Lokpal makes only a small, though important, difference to corruption in India. While the idea of Lokpal, and many versions of it, has been in circulation for many years, it has not been passed by the Parliament till today. If the passing of Lokpal is the only criterion chosen to judge the efforts to end corruption, then there is indeed a collective failure of the political system, that includes the Left. However, the choice of that criterion begins with the assumption that Lokpal is a complete, and adequate, answer to corruption in India. I dont think so. The Left also has never said that anywhere. It is Anna Hazare who says it now.
 
The core long-term political question I am interested in is not whether Lokpal was passed or not, and who made the shrillest noise about it, but who has made the best effort to fight corruption in its multiple varieties. Certainly from the 1980s, at least, when large-sum corruption started showing up in India, it is the Left that has fought it tooth and nail. Take Bofors, take the Jain diaries in the hawala case, take the JMM bribery case, take the St Kitts case, take the Sheila Kaul case, take the Shiv Shanker case...in all these cases, it was only the Left that fought the Congress and its corruption on the streets, as well as in the Parliament. Yes, many of these struggles did not acquire the stature of the Anna Hazare agitation. Partly, I believe, it was because the starkness of corruption had not, probably, stared at the Indian people (particularly the middle class) more before. An idea, ultimately, has to grip the masses!
 
But today, corruption has expanded most widely to many more spheres, has exceeded imaginations in scale and size, and the growing midde class has gotten restless about the frequency with which it has hit the stands. This was never the case before. This is why the idea of Jan Lokpal, put forward so dramatically by Anna Hazare, has become popular. I am sure that more than 95 per cent of the people with Anna have never read the Jan Lokpal Bill. They dont know the difference between the government’s Lokpal Bill and Jan Lokpal Bill, other than that the Prime Minister is not included in the government’s Lokpal Bill. At the same time, the credibility of the UPA-II government is so low that people are not ready to believe that they can ever bring in a genuine legislation on corruption. So, they believe that anything other than the government’s bill has to be a “good” and “strong” bill. The media (eager to raise money and TRPs) is publicising only the Jan Lokpal Bill. They do not even discuss or publicise the alternatives put forward either by the CPI (M) or the NCPRI. So, people think that parties like the CPI (M) are sitting silent on the present Lokpal controversy.
 
Going back to history, it was never thought in the Indian political discourse that a Lokpal can end corruption on its own. This was not just the Left’s view. Reviewing the Lokpal Bill of 1985, L. C. Jain (noted Gandhian, economist and Magsaysay award winner) wrote in the Economic and Political Weekly (EPW) in 1986 that: “in any case, even with a vastly broadened scope, Lokpal will always be a moral censor and no more”. In this short piece, Jain refers to the report of the Santhanam Committee on Prevention of Corruption of the 1960s, which had put much emphasis on “an example being set by the top” as crucial to end corruption.

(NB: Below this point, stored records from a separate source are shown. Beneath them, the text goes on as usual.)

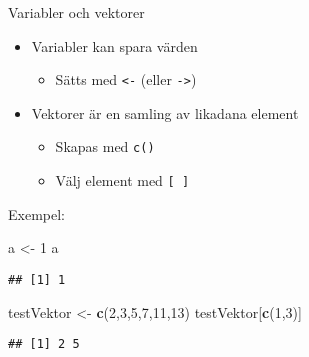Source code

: \documentclass[
  10pt,
  ignorenonframetext,
]{beamer}
\newenvironment{Shaded}{\begin{snugshade}}{\end{snugshade}}
\newcommand{\DecValTok}[1]{\textcolor[rgb]{0.00,0.00,0.81}{#1}}
\newcommand{\FunctionTok}[1]{\textcolor[rgb]{0.13,0.29,0.53}{\textbf{#1}}}
\newcommand{\NormalTok}[1]{#1}
\newcommand{\OtherTok}[1]{\textcolor[rgb]{0.56,0.35,0.01}{#1}}
\providecommand{\tightlist}{%
  \setlength{\itemsep}{0pt}\setlength{\parskip}{0pt}}
\begin{document}
\begin{frame}[fragile]{Variabler och vektorer}
\protect\hypertarget{variabler-och-vektorer}{}
\begin{itemize}
\tightlist
\item
  Variabler kan spara värden

  \begin{itemize}
  \tightlist
  \item
    Sätts med \texttt{<-} (eller \texttt{->})
  \end{itemize}
\item
  Vektorer är en samling av likadana element

  \begin{itemize}
  \tightlist
  \item
    Skapas med \texttt{c()}
  \item
    Välj element med \texttt{[ ]}
  \end{itemize}
\end{itemize}

Exempel:

\begin{Shaded}
\begin{Highlighting}[]
\NormalTok{a }\OtherTok{\textless{}{-}} \DecValTok{1}
\NormalTok{a}
\end{Highlighting}
\end{Shaded}

\begin{verbatim}
## [1] 1
\end{verbatim}

\begin{Shaded}
\begin{Highlighting}[]
\NormalTok{testVektor }\OtherTok{\textless{}{-}} \FunctionTok{c}\NormalTok{(}\DecValTok{2}\NormalTok{,}\DecValTok{3}\NormalTok{,}\DecValTok{5}\NormalTok{,}\DecValTok{7}\NormalTok{,}\DecValTok{11}\NormalTok{,}\DecValTok{13}\NormalTok{)}
\NormalTok{testVektor[}\FunctionTok{c}\NormalTok{(}\DecValTok{1}\NormalTok{,}\DecValTok{3}\NormalTok{)]}
\end{Highlighting}
\end{Shaded}

\begin{verbatim}
## [1] 2 5
\end{verbatim}
\end{frame}
\end{document}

He quotes the Committee report thus:
 
There is a large consensus of opinion that a new tradition of integrity can be established only if the example is set by those who have the ultimate responsibility for the governance of India.”
 
Jain further wrote that:
 
The Committee also reported that “the public belief in the prevalence of corruption at high levels has been strengthened by the manner in which funds are collected by political parties, especially at the time of elections” and suggested that all political parties be required to publish audited accounts annually and “failure to conform to such obligation should debar a political party from recognition by the Election Commission”.
 
Furthermore, the Committee held that to generate “a favourable social climate” against corruption, the integrity of not only Ministers at the Centre and the states but also the Members of Parliament and of the State Legislatures will be a great factor and suggested that they should therefore submit an annual statement of assets to Parliament and the State Assemblies and disclose whether they were in the employ of any business firms.”
 
The Santhanam Committee’s recommendation “to set an example from the top” was to create a CVC, which was actually set up. MPs do submit asset returns to the Parliament now. And Santhanam’s Committee’s most fundamental recommendations regarding prevention of corruption were related to “administrative reforms”, and not on Lokpal. Thus, the first Administrative Reforms Commission (ARC) was formed in 1966, headed by Morarji Desai (however, in a State like Kerala, the Left had instituted an ARC in 1957 itself). This ARC suggested that there should be two different set of institutions for the redressal of citizen’s grievances: the first to deal with complaints against Ministers and Secretaries to government at the central and State level; the second to deal with the complaints against other officials. The same ARC also stated, however, that:
 
The setting up of these authorities should not, however, be taken to be a complete answer to the problem of redress of citizen’s grievances. They only provide the ultimate setup for such redress as has not been available through normal departmental or governmental machinery and do not absolve the department from fulfilling its obligations to the citizen for administering its affairs without generating, as far as possible, any legitimate sense of grievance. Thus, the administration itself must play the major role is reducing the area of grievances and providing remedies wherever necessary and feasible…When this machinery (in-built departmental machinery) functions effectively, the number of cases which will have to go to an authority outside the Ministry or the department should comparatively be small in number (emphasis added).”
 
The point is that while both the Santhanam Committee and the ARC of 1966 saw the institution of Lokpal and Lokayuktas as important, they contemplated only a very limited role for them. They went far beyond the Lokpal, to recommend wide-ranging and comprehensive reforms in the administration itself to end corruption (on the other hand, the Lokpal Bill has a rather chequered history in the Indian Parliament. Between 1968 and 2011, it has been introduced in the Parliament 8 times in as many versions: Lokpal and Lokayuktas Bill, 1968; Lokpal and Lokayuktas Bill, 1974; The Lokpal Bill, 1977; The Lokpal Bill, 1985; The Lokpal Bill, 1989; The Lokpal Bill, 1996; The Lokpal Bill, 1998; and The Lokpal Bill, 2001. In all these cases, the house either got dissolved before passing the Bill, or the government withdrew the Bill before it was passed).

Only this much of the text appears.